## Instructions to follow
Which lines in the data below contain the word "Network"? Pull each of them out.

*** Provided records Section Begins ***

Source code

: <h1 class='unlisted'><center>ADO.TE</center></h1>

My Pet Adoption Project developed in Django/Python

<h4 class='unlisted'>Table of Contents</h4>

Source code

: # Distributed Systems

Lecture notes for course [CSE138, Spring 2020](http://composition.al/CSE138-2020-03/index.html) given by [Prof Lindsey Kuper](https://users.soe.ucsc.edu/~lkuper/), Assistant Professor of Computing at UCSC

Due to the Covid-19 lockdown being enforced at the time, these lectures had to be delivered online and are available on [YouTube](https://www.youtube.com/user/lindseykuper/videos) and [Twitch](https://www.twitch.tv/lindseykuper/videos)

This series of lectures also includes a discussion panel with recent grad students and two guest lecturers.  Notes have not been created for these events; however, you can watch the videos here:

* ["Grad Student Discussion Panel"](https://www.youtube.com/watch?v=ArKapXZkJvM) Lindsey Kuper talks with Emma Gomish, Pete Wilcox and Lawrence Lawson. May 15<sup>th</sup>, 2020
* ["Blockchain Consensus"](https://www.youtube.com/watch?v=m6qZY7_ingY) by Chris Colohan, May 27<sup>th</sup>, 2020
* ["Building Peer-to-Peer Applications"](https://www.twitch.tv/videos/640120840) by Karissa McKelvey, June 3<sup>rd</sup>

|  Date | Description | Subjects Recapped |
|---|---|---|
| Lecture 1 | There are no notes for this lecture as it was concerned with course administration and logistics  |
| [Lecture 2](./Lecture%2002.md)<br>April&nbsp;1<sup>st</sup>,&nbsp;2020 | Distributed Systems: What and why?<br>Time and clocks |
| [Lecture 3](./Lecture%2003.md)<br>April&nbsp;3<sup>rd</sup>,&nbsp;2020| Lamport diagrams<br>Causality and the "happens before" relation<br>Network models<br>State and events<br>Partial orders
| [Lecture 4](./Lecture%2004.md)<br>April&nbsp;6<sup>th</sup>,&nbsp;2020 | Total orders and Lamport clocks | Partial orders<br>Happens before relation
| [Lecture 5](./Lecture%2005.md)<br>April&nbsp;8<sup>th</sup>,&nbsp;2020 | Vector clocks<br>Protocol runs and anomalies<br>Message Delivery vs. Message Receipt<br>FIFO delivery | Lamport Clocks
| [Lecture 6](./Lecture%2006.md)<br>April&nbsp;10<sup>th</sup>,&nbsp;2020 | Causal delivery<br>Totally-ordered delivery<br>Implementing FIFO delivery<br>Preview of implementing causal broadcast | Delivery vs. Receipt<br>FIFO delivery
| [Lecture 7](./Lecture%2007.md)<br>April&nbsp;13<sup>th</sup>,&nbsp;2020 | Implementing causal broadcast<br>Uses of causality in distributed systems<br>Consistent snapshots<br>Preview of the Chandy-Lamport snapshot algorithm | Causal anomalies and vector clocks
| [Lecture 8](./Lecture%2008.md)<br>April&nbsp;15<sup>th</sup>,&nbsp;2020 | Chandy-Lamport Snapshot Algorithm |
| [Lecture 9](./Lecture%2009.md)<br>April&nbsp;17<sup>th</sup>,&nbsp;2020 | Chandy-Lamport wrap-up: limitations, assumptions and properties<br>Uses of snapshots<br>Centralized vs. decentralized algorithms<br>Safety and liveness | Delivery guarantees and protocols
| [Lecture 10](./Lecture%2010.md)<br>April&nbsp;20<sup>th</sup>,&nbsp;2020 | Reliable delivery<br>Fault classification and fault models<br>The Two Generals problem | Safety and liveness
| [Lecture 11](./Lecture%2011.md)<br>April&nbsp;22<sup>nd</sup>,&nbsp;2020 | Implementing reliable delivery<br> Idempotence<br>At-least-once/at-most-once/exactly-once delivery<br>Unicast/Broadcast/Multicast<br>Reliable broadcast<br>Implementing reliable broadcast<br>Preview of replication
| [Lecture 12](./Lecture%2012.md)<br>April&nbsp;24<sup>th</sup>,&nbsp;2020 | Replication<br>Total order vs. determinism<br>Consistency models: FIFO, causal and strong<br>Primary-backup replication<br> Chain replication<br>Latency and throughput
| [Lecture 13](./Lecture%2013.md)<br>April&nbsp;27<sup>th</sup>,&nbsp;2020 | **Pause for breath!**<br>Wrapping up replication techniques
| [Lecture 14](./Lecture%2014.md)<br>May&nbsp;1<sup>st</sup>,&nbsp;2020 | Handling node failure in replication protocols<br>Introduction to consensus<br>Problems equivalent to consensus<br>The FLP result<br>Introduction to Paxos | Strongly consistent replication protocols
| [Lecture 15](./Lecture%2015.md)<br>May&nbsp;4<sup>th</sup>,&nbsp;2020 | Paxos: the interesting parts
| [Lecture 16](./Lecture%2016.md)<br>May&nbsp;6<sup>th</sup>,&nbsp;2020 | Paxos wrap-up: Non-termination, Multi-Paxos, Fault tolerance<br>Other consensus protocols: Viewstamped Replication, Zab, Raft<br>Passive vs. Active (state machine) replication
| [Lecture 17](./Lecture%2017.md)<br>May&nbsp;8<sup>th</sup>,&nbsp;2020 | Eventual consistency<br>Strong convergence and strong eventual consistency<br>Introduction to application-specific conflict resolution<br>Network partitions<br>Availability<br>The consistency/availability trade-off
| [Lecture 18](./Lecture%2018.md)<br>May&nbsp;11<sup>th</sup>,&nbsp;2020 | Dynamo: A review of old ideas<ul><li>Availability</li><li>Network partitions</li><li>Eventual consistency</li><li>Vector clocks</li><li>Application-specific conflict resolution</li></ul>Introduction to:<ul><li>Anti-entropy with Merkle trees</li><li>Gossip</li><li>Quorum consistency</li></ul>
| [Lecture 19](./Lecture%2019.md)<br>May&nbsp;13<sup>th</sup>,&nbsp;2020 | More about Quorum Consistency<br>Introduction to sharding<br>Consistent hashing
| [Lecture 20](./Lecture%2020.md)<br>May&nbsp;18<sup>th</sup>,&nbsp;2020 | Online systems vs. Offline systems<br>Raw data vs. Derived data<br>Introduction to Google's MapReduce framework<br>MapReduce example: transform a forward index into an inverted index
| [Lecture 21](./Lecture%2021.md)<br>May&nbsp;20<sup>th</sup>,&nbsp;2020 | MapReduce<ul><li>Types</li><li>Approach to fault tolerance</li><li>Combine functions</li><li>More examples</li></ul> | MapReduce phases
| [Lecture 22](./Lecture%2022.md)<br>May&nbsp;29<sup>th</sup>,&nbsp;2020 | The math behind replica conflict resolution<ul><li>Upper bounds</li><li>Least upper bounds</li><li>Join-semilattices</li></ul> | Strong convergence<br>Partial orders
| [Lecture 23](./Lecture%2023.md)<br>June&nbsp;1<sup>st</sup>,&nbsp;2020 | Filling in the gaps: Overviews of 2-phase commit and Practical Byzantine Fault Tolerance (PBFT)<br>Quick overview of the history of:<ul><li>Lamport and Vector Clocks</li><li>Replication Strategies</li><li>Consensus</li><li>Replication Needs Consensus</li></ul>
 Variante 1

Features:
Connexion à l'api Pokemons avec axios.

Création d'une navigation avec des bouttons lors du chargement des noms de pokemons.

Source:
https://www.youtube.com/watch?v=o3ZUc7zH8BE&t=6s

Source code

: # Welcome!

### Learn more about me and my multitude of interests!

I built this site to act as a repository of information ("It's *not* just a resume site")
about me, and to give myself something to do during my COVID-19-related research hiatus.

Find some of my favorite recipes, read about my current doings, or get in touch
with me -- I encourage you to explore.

*** Provided records Section Ends ***

## Response below
| [Lecture 3](./Lecture%2003.md)<br>April&nbsp;3<sup>rd</sup>,&nbsp;2020| Lamport diagrams<br>Causality and the "happens before" relation<br>Network models<br>State and events<br>Partial orders
| [Lecture 17](./Lecture%2017.md)<br>May&nbsp;8<sup>th</sup>,&nbsp;2020 | Eventual consistency<br>Strong convergence and strong eventual consistency<br>Introduction to application-specific conflict resolution<br>Network partitions<br>Availability<br>The consistency/availability trade-off
| [Lecture 18](./Lecture%2018.md)<br>May&nbsp;11<sup>th</sup>,&nbsp;2020 | Dynamo: A review of old ideas<ul><li>Availability</li><li>Network partitions</li><li>Eventual consistency</li><li>Vector clocks</li><li>Application-specific conflict resolution</li></ul>Introduction to:<ul><li>Anti-entropy with Merkle trees</li><li>Gossip</li><li>Quorum consistency</li></ul>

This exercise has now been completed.